TV Comic, according to Doctor Who historian Jeremy Bentham, 'had grown up in the wake of commercial television. Just as publications like Radio Fun had blossomed during the golden years of the wireless so TV Comic began catering for young readerships who watched and liked children's programmes on ITV. TV Comic - despite only having previously featured spin-offs of ITV programmes, decided to pitch for Doctor Who with the BBC, and despite initial reticence from the channel, eventually struck a deal. The strip launched in issue 674 with a cover date of 14 November 1964; hitting the shelves - according to Doctor Who comics historian Paul Scoones - on 8 November 1964. This means that the Doctor Who comic strip in TV Comic was officially the first spin-off media from the show - the first novelization Doctor Who in an exciting adventure with the Daleks not being released until later the same week on 12 November. One immediate difference from the TV show was that the Doctor would be referred to in-strip as 'Doctor Who'.

There were other differences too. The rights to use Doctor Who applied 'then, as now' only applied to the likeness of the actor playing the Doctor and the TARDIS, and the portrayal of any other characters - be they companions or adversaries - would have been a separate negotiation and an increased cost, even prohibitive for companions who would appear in every instalment. Accordingly, the Doctor was given new companions in the first strip, "The Klepton Parasites", two grandchildren Gillian and John. Regarding Doctor Who foes, the situation was very similar. During the First Doctor period of the TV Comic strip, only the inhabitants of Vortis from "The Web Planet" (1965) - the Zarbi and Menoptra - made it into a story. The Doctor's greatest adversaries - the Daleks - could not appear for another reason. This was that creator (Terry Nation) had 'a separate copyright' for the creatures, and had negotiated a deal with TV Century 21 (aka TV21) comics around the same time for their own strip; and copyright could 'only be held by one company at any one time' for the same format. "The Daleks" strip appeared in issue 1 of TV21 (23 January 1965), and ran for one hundred and four instalments, each a page long, ending in issue 104 (14 January 1967).

Writers and artists 

Artists: There were three artists during the TV Comic First Doctor period. Neville Main was the first to draw the First Doctor (and thus to draw any incarnation of the Doctor). Main drew the first 9 stories (46 episodes) of the TVC strip, plus one single episode strip for the 1965 TVC Holiday Special and two single episode strips for the 1965 TVC Annual 1966. Bill Mevin took over for the middle of the run, producing 7 stories (28 episodes) for TVC between October 1965 and April 1966. He also produced one of the two single episode strips for that year's TVC Annual 1967 released some months after his tenure came to an end due to illness. These strips were produced much earlier in the year (April) ready for the more complex print procedure, hence the appearance in the table below which makes it look as if Mevin returned to the script some time later.

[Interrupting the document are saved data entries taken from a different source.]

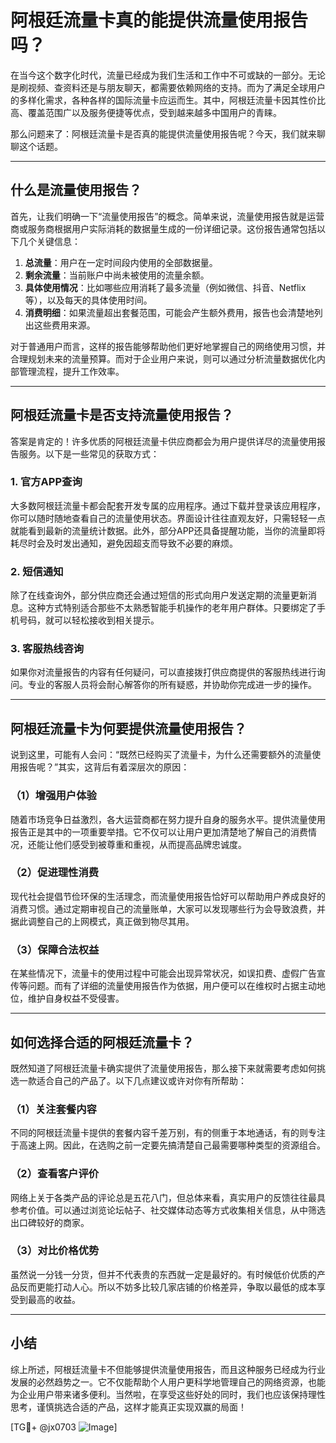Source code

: # 阿根廷流量卡真的能提供流量使用报告吗？

在当今这个数字化时代，流量已经成为我们生活和工作中不可或缺的一部分。无论是刷视频、查资料还是与朋友聊天，都需要依赖网络的支持。而为了满足全球用户的多样化需求，各种各样的国际流量卡应运而生。其中，阿根廷流量卡因其性价比高、覆盖范围广以及服务便捷等优点，受到越来越多中国用户的青睐。

那么问题来了：阿根廷流量卡是否真的能提供流量使用报告呢？今天，我们就来聊聊这个话题。

---

## 什么是流量使用报告？

首先，让我们明确一下“流量使用报告”的概念。简单来说，流量使用报告就是运营商或服务商根据用户实际消耗的数据量生成的一份详细记录。这份报告通常包括以下几个关键信息：

1. **总流量**：用户在一定时间段内使用的全部数据量。
2. **剩余流量**：当前账户中尚未被使用的流量余额。
3. **具体使用情况**：比如哪些应用消耗了最多流量（例如微信、抖音、Netflix等），以及每天的具体使用时间。
4. **消费明细**：如果流量超出套餐范围，可能会产生额外费用，报告也会清楚地列出这些费用来源。

对于普通用户而言，这样的报告能够帮助他们更好地掌握自己的网络使用习惯，并合理规划未来的流量预算。而对于企业用户来说，则可以通过分析流量数据优化内部管理流程，提升工作效率。

---

## 阿根廷流量卡是否支持流量使用报告？

答案是肯定的！许多优质的阿根廷流量卡供应商都会为用户提供详尽的流量使用报告服务。以下是一些常见的获取方式：

### 1. 官方APP查询
大多数阿根廷流量卡都会配套开发专属的应用程序。通过下载并登录该应用程序，你可以随时随地查看自己的流量使用状态。界面设计往往直观友好，只需轻轻一点就能看到最新的流量统计数据。此外，部分APP还具备提醒功能，当你的流量即将耗尽时会及时发出通知，避免因超支而导致不必要的麻烦。

### 2. 短信通知
除了在线查询外，部分供应商还会通过短信的形式向用户发送定期的流量更新消息。这种方式特别适合那些不太熟悉智能手机操作的老年用户群体。只要绑定了手机号码，就可以轻松接收到相关提示。

### 3. 客服热线咨询
如果你对流量报告的内容有任何疑问，可以直接拨打供应商提供的客服热线进行询问。专业的客服人员将会耐心解答你的所有疑惑，并协助你完成进一步的操作。

---

## 阿根廷流量卡为何要提供流量使用报告？

说到这里，可能有人会问：“既然已经购买了流量卡，为什么还需要额外的流量使用报告呢？”其实，这背后有着深层次的原因：

### （1）增强用户体验
随着市场竞争日益激烈，各大运营商都在努力提升自身的服务水平。提供流量使用报告正是其中的一项重要举措。它不仅可以让用户更加清楚地了解自己的消费情况，还能让他们感受到被尊重和重视，从而提高品牌忠诚度。

### （2）促进理性消费
现代社会提倡节俭环保的生活理念，而流量使用报告恰好可以帮助用户养成良好的消费习惯。通过定期审视自己的流量账单，大家可以发现哪些行为会导致浪费，并据此调整自己的上网模式，真正做到物尽其用。

### （3）保障合法权益
在某些情况下，流量卡的使用过程中可能会出现异常状况，如误扣费、虚假广告宣传等问题。而有了详细的流量使用报告作为依据，用户便可以在维权时占据主动地位，维护自身权益不受侵害。

---

## 如何选择合适的阿根廷流量卡？

既然知道了阿根廷流量卡确实提供了流量使用报告，那么接下来就需要考虑如何挑选一款适合自己的产品了。以下几点建议或许对你有所帮助：

### （1）关注套餐内容
不同的阿根廷流量卡提供的套餐内容千差万别，有的侧重于本地通话，有的则专注于高速上网。因此，在选购之前一定要先搞清楚自己最需要哪种类型的资源组合。

### （2）查看客户评价
网络上关于各类产品的评论总是五花八门，但总体来看，真实用户的反馈往往最具参考价值。可以通过浏览论坛帖子、社交媒体动态等方式收集相关信息，从中筛选出口碑较好的商家。

### （3）对比价格优势
虽然说一分钱一分货，但并不代表贵的东西就一定是最好的。有时候低价优质的产品反而更能打动人心。所以不妨多比较几家店铺的价格差异，争取以最低的成本享受到最高的收益。

---

## 小结

综上所述，阿根廷流量卡不但能够提供流量使用报告，而且这种服务已经成为行业发展的必然趋势之一。它不仅能帮助个人用户更科学地管理自己的网络资源，也能为企业用户带来诸多便利。当然啦，在享受这些好处的同时，我们也应该保持理性思考，谨慎挑选合适的产品，这样才能真正实现双赢的局面！

[TG💪+ @jx0703 ![Image](https://github.com/user-attachments/assets/dbca1d08-cadb-493c-b0ec-ad6f7a83f270)]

After Mevin's relatively short tenure, the TVC strip was taken on by John Canning who produced 8 stories (36 episodes) plus two single episode strips for the 1966 TVC Holiday Special and one of the two single episode strips for the 1966 TVC Annual 1967. Canning was thus the last of the three artists to draw the First Doctor for TVC, and, furthermore, would go on to kick off the Second Doctor run which began late December 1966.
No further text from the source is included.